* About this task
From the material beneath, pull every line with the word "functions".

The input START

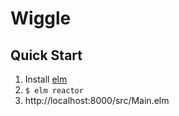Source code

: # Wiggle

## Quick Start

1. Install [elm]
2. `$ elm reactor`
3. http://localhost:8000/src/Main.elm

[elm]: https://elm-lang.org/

The input END
The input START

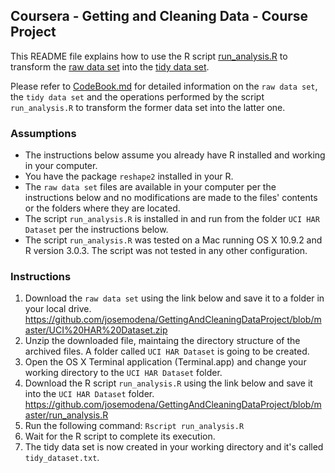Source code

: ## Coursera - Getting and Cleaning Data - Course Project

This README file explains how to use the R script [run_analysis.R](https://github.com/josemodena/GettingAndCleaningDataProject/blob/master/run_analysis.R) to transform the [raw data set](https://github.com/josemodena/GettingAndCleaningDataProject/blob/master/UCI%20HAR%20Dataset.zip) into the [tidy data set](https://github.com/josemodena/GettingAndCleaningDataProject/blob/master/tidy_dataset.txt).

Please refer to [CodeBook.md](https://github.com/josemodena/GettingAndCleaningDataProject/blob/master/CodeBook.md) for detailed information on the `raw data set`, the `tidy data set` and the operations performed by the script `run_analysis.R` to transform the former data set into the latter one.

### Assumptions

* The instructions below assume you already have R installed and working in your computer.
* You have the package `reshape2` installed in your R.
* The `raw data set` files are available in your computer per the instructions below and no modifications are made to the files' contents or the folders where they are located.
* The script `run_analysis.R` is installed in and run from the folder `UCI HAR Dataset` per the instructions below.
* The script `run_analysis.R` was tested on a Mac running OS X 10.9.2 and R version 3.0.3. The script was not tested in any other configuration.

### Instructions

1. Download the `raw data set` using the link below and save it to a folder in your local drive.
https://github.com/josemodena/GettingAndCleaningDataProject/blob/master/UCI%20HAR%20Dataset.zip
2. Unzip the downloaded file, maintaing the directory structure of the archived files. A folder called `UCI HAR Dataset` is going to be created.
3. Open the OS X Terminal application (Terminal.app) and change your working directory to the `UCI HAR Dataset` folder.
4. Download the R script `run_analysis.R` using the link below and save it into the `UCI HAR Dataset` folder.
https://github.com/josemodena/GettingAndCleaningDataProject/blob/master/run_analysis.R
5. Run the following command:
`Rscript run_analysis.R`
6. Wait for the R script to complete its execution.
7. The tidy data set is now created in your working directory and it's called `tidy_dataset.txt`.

The input END
The input START

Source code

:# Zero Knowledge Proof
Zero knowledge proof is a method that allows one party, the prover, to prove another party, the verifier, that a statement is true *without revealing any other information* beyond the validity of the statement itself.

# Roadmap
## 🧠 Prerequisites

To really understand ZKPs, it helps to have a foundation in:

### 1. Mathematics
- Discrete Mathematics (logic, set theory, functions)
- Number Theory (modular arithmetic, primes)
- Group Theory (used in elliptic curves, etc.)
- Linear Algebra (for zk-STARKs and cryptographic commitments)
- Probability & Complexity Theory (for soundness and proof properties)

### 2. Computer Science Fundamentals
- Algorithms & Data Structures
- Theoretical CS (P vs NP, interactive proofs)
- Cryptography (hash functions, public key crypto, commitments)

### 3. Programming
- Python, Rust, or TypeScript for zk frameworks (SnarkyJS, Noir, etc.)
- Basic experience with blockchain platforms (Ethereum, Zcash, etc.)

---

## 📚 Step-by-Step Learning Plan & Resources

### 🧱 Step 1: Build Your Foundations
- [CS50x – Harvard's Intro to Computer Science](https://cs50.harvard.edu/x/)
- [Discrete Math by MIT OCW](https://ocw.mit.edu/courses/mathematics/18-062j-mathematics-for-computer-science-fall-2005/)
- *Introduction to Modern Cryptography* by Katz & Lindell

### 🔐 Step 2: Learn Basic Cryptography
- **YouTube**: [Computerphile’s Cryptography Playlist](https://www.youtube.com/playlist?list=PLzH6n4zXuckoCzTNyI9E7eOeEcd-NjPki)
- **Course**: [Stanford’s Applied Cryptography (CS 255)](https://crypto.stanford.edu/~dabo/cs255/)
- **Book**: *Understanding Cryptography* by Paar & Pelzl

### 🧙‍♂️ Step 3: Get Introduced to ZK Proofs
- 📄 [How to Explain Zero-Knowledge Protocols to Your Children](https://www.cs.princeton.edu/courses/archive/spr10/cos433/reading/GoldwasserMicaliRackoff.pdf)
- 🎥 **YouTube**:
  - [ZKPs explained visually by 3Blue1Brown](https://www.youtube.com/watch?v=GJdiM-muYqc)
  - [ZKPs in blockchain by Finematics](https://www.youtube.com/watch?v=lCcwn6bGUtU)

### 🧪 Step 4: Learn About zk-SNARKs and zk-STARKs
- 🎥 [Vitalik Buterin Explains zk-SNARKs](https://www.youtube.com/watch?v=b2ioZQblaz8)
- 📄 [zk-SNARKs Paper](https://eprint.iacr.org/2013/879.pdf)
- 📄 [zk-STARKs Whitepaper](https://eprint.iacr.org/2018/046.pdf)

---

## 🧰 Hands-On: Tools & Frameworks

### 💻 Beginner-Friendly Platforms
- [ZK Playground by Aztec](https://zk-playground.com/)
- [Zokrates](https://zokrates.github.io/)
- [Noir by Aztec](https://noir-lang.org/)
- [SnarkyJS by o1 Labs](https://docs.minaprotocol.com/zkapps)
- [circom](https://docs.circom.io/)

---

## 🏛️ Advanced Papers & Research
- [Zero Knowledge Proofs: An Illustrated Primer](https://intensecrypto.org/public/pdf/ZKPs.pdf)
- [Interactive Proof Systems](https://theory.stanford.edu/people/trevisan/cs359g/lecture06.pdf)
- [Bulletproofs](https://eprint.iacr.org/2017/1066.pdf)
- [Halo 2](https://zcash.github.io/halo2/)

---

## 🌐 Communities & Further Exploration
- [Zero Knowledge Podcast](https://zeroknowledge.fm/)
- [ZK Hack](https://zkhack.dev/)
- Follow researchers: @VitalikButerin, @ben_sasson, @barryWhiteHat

The input END

* Result below
- Discrete Mathematics (logic, set theory, functions)
- Cryptography (hash functions, public key crypto, commitments)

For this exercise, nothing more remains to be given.